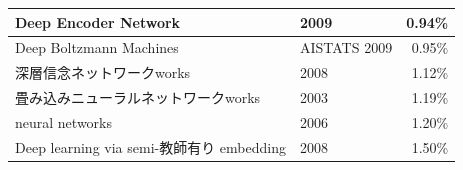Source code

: \begin{table}[htbp]
\begin{center}
\begin{tabular}{|l|l|r|}
    Deep Encoder Network \cite{min2009large-margin}& 2009 & 0.94\% \\ \hline
    Deep Boltzmann Machines \cite{salakhutdinov2009deep}& AISTATS 2009 & 0.95\% \\ \hline
    深層信念ネットワークworks \cite{dahl2008cs81:}& 2008 & 1.12\% \\ \hline
    畳み込みニューラルネットワークworks  \cite{simard2003best}& 2003 & 1.19\% \\ \hline
    neural networks \cite{hinton2006reducing}& 2006 & 1.20\% \\ \hline
    Deep learning via semi-教師有り embedding \cite{weston2012deep}& 2008 & 1.50\% \\ \hline
    \end{tabular}%
  \label{c5_mnist_rank}%
  \end{center}
\end{table}%

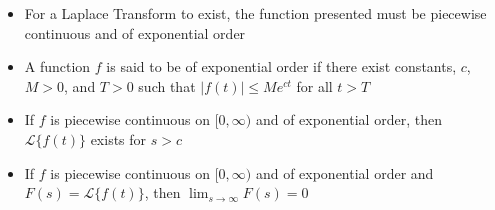 \documentclass[12pt]{article}
\begin{document}
\begin{itemize}
  \item For a Laplace Transform to exist, the function presented must be piecewise continuous and of exponential order

  \item A function $f$ is said to be of exponential order if there exist constants, $c$, $M>0$, and $T>0$ such that $|f(t)|\leq Me^{ct}$ for all $t>T$

  \item If $f$ is piecewise continuous on $[0,\infty)$ and of exponential order, then $\mathcal{L}\{f(t)\}$ exists for $s>c$

  \item If $f$ is piecewise continuous on $[0,\infty)$ and of exponential order and $F(s)=\mathcal{L}\{f(t)\}$, then $\lim_{s\to\infty}F(s)=0$

\end{itemize}
\end{document}
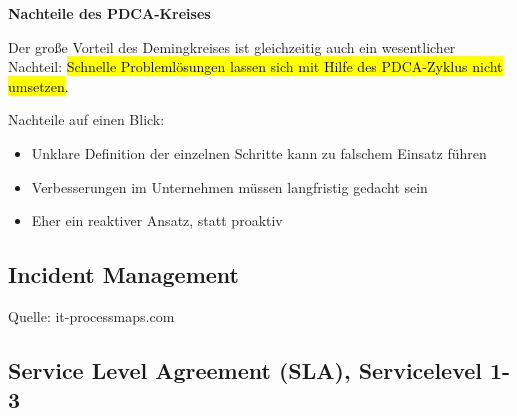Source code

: \textbf{Nachteile des PDCA-Kreises}

Der große Vorteil des Demingkreises ist gleichzeitig auch ein wesentlicher Nachteil: \hl{Schnelle Problemlösungen lassen sich mit Hilfe des PDCA-Zyklus nicht umsetzen}.

Nachteile auf einen Blick:

\begin{itemize}
	\item Unklare Definition der einzelnen Schritte kann zu falschem Einsatz führen
	\item Verbesserungen im Unternehmen müssen langfristig gedacht sein
	\item Eher ein reaktiver Ansatz, statt proaktiv
\end{itemize}

\subsection{Incident Management}
\label{sec:IncidentManagement}


Quelle: it-processmaps.com \cite{incidentManagement}

\subsection{Service Level Agreement (SLA), Servicelevel 1-3}
\label{sec:ServiceLevelAgreement}






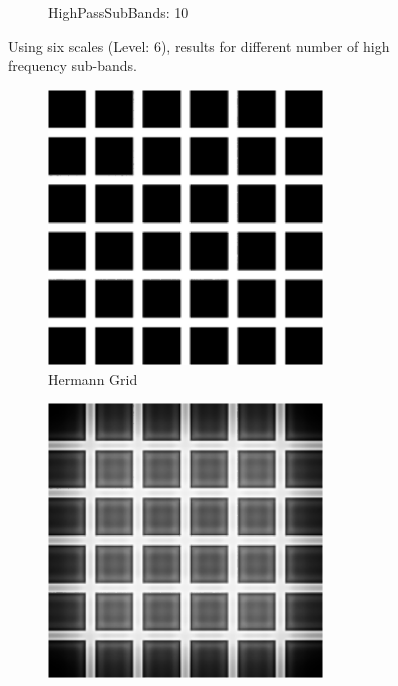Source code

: \begin{figure}[H]
\begin{subfigure}[t]{.333\textwidth}
    \captionsetup{width=\textwidth}
    \caption{HighPassSubBands: 10}
    \label{fig:phase_bands610}
  \end{subfigure}
  \caption{Using six scales (Level: 6), results for different number of high frequency sub-bands.}
  \label{fig:phase_bands}
\end{figure}
\begin{figure}[H]
  \centering
  \begin{subfigure}[t]{0.4\textwidth}
    \centering
    \includegraphics[width=0.8\textwidth]{Figures/chapter-wavelets/images/phaseImages/hermann_original.png}
    \captionsetup{width=\textwidth}
    \caption{Hermann Grid}
    \label{fig:hermann_original}
  \end{subfigure}
  \vspace*{\floatsep}
  \begin{subfigure}[t]{.4\textwidth}
    \centering
    \includegraphics[width=0.8\textwidth]{Figures/chapter-wavelets/images/phaseImages/hermann_simoncelli_8_1.png}

\end{subfigure}
\end{figure}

═══

• [TASK OBJECTIVE]: Please leave out the pictures as you reproduce the lines exactly, from the first line of the entries through the line containing "1.12\% \\ \hline".

• [TASK ANSWER]:
Source code

: \begin{table}[htbp]
\begin{center}
\begin{tabular}{|l|l|r|}
    Deep Encoder Network \cite{min2009large-margin}& 2009 & 0.94\% \\ \hline
    Deep Boltzmann Machines \cite{salakhutdinov2009deep}& AISTATS 2009 & 0.95\% \\ \hline
    深層信念ネットワークworks \cite{dahl2008cs81:}& 2008 & 1.12\% \\ \hline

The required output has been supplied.